**TASK REQUIREMENTS:**
Take the data below and extract the lines from the one with "Step 4: Profit" to the one with "- **prompt**: a", inclusive, exactly as written.

**RECORDS TO USE:**
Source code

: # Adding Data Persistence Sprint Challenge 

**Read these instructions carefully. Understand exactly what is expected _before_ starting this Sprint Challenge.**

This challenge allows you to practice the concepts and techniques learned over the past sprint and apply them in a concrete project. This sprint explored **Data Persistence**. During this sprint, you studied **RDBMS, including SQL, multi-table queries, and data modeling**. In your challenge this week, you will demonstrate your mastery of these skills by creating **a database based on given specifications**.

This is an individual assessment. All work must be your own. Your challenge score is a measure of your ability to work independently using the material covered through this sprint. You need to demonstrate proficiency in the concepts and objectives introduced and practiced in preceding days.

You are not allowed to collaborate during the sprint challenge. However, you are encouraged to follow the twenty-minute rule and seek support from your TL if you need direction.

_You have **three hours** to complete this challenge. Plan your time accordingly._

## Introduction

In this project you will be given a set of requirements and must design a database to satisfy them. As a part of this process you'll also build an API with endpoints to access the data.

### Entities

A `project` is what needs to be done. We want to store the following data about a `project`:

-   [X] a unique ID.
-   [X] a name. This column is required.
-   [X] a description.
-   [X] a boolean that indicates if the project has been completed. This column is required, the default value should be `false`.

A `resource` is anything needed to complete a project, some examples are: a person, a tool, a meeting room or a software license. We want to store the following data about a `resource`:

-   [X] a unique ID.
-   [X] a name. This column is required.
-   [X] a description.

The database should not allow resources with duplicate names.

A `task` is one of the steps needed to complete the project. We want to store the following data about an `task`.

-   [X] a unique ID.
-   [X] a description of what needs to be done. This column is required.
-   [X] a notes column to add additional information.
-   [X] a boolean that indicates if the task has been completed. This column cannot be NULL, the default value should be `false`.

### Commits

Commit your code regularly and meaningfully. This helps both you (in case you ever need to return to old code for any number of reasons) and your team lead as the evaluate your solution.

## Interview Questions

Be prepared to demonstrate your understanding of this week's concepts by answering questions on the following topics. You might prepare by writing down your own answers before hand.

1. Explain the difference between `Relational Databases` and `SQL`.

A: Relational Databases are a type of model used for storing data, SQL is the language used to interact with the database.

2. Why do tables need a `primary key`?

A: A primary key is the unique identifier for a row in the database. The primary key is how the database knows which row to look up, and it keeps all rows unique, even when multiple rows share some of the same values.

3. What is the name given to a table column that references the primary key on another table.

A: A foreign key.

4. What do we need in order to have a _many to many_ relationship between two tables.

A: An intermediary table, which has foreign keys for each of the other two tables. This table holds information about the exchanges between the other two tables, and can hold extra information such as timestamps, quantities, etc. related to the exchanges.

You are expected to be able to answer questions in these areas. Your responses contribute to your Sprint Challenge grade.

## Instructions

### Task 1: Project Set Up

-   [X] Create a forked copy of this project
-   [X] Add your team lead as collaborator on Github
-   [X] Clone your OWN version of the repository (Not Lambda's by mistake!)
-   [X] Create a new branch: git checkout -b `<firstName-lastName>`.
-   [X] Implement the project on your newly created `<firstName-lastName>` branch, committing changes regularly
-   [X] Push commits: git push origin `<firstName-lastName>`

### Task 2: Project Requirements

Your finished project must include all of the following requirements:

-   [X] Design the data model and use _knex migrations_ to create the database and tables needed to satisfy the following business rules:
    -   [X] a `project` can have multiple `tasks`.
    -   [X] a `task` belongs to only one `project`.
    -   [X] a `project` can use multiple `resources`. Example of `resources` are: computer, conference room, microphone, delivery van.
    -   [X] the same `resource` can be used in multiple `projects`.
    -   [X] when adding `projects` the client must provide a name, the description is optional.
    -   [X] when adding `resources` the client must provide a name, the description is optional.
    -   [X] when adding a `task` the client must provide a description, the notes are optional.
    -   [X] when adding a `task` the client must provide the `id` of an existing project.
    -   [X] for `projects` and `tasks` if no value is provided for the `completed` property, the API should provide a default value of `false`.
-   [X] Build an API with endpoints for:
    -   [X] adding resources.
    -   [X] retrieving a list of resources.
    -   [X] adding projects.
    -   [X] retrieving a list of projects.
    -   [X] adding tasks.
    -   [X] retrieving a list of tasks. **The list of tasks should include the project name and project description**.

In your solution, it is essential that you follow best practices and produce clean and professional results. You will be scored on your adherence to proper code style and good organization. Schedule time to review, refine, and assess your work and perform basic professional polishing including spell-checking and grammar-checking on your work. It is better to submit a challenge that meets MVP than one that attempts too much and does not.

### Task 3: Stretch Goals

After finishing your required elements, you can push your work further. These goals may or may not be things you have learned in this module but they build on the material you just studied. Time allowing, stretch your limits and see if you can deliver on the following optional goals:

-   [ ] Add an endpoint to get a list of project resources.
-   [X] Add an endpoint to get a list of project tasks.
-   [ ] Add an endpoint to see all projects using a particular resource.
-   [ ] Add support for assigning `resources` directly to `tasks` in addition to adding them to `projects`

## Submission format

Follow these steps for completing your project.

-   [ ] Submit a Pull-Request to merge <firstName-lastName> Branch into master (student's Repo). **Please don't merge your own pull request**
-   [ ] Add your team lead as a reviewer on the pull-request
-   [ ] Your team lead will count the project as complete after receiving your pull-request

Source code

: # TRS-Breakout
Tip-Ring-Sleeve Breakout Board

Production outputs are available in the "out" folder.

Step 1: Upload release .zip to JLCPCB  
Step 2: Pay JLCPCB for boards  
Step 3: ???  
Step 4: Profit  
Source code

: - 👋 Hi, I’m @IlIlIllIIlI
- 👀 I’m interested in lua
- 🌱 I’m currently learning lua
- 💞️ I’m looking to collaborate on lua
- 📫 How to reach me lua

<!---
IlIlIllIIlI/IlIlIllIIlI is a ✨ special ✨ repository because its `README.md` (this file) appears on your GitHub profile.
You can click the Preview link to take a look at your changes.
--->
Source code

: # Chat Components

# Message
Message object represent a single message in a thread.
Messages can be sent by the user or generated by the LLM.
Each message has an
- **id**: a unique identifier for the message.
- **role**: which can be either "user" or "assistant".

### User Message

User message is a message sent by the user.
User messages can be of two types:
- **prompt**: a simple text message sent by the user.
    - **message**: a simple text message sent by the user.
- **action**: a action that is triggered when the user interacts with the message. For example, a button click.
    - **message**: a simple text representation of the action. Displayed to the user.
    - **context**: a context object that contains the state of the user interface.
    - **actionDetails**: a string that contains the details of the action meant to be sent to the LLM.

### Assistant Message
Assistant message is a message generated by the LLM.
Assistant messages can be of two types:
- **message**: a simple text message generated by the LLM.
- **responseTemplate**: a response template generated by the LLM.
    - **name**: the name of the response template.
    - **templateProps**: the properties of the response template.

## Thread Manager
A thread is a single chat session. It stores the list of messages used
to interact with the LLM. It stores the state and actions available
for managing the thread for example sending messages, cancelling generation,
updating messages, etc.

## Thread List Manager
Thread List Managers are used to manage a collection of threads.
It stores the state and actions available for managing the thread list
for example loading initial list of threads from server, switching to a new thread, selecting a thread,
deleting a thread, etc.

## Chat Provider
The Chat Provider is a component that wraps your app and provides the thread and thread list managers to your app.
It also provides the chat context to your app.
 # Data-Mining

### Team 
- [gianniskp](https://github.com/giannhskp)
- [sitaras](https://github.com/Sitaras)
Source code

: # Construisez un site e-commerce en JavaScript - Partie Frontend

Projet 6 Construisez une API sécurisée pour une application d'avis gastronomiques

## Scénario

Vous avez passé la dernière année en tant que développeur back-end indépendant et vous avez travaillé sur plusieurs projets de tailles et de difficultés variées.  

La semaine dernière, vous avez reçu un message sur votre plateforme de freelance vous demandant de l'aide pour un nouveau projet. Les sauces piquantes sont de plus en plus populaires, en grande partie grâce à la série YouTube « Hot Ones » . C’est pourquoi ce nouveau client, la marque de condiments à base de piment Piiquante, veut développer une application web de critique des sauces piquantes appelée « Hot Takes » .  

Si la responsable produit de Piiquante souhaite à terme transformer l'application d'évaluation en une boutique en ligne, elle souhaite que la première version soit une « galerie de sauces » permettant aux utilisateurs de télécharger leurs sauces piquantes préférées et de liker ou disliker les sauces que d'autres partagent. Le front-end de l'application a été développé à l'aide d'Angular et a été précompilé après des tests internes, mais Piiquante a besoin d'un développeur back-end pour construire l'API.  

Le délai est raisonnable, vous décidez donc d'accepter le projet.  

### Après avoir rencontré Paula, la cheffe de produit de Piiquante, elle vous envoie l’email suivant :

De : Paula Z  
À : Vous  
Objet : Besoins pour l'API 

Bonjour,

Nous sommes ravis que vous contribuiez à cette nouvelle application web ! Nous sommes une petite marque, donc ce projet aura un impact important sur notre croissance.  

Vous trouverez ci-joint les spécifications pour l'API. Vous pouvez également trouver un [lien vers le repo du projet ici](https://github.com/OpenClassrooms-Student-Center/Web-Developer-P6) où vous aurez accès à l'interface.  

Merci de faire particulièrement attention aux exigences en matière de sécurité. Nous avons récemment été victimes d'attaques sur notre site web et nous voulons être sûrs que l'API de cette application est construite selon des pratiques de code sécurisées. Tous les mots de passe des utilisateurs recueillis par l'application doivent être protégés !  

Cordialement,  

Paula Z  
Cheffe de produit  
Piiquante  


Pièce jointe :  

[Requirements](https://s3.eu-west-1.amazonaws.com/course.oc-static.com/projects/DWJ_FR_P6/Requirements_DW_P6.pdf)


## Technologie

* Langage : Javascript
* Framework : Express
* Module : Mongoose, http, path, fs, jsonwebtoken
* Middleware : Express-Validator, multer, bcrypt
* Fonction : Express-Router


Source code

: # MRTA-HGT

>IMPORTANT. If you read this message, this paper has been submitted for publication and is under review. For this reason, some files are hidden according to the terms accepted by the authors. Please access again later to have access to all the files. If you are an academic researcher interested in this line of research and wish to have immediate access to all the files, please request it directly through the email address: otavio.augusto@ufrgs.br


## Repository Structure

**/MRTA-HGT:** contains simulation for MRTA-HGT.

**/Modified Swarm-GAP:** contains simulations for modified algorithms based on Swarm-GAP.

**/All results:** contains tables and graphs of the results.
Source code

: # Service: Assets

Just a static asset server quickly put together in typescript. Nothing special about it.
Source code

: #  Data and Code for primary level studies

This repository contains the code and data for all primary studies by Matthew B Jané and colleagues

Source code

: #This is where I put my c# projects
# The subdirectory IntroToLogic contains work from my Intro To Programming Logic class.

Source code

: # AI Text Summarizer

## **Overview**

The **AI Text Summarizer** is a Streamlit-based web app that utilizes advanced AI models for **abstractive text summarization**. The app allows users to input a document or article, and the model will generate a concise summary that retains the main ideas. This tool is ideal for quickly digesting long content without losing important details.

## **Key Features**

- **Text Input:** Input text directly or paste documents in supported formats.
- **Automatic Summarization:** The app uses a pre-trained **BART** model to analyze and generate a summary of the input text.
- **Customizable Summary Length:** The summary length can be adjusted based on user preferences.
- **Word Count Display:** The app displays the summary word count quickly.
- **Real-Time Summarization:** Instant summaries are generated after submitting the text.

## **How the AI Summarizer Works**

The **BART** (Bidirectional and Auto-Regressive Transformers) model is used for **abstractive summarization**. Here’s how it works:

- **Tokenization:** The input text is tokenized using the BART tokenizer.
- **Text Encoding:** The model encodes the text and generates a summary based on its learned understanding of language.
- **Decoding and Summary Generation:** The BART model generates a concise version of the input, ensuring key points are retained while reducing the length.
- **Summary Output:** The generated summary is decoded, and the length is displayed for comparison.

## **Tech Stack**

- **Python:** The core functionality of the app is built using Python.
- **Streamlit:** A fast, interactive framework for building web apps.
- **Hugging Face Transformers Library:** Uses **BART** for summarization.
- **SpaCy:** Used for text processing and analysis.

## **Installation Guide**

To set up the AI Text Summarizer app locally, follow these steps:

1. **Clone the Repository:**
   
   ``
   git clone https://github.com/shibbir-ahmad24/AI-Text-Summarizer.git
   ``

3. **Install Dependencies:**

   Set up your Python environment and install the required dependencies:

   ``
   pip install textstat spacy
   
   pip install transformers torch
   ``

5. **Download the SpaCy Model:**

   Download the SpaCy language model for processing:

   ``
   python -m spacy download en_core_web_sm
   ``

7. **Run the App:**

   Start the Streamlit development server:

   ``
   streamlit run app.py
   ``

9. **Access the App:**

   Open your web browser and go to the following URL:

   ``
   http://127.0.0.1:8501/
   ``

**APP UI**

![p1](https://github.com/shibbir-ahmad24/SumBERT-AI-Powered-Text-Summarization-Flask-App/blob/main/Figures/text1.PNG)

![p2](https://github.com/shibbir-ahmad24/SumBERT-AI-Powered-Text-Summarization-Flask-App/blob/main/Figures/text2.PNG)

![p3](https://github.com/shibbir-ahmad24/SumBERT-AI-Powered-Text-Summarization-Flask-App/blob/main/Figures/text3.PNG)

**ANSWER FOR THE TASK:**
Step 4: Profit  
Source code

: - 👋 Hi, I’m @IlIlIllIIlI
- 👀 I’m interested in lua
- 🌱 I’m currently learning lua
- 💞️ I’m looking to collaborate on lua
- 📫 How to reach me lua

<!---
IlIlIllIIlI/IlIlIllIIlI is a ✨ special ✨ repository because its `README.md` (this file) appears on your GitHub profile.
You can click the Preview link to take a look at your changes.
--->
Source code

: # Chat Components

# Message
Message object represent a single message in a thread.
Messages can be sent by the user or generated by the LLM.
Each message has an
- **id**: a unique identifier for the message.
- **role**: which can be either "user" or "assistant".

### User Message

User message is a message sent by the user.
User messages can be of two types:
- **prompt**: a simple text message sent by the user.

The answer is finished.